------ Given records

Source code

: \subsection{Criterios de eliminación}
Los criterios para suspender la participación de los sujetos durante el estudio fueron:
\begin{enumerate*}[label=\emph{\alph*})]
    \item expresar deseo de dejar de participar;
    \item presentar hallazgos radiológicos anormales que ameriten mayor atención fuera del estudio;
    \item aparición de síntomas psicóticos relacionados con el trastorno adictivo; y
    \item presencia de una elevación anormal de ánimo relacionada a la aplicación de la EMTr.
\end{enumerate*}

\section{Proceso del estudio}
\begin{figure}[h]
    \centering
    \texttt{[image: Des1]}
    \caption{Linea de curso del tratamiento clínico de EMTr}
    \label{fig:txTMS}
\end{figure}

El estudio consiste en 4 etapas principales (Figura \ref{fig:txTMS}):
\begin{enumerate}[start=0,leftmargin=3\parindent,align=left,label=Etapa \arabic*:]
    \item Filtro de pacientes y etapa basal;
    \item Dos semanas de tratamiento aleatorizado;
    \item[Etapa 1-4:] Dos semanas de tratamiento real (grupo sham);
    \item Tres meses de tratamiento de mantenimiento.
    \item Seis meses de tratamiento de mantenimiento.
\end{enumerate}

------------

▶ The task:
Scan the entries above and report the number of lines that contain the word "enumerate", with no added text.

▶ Task answer:
4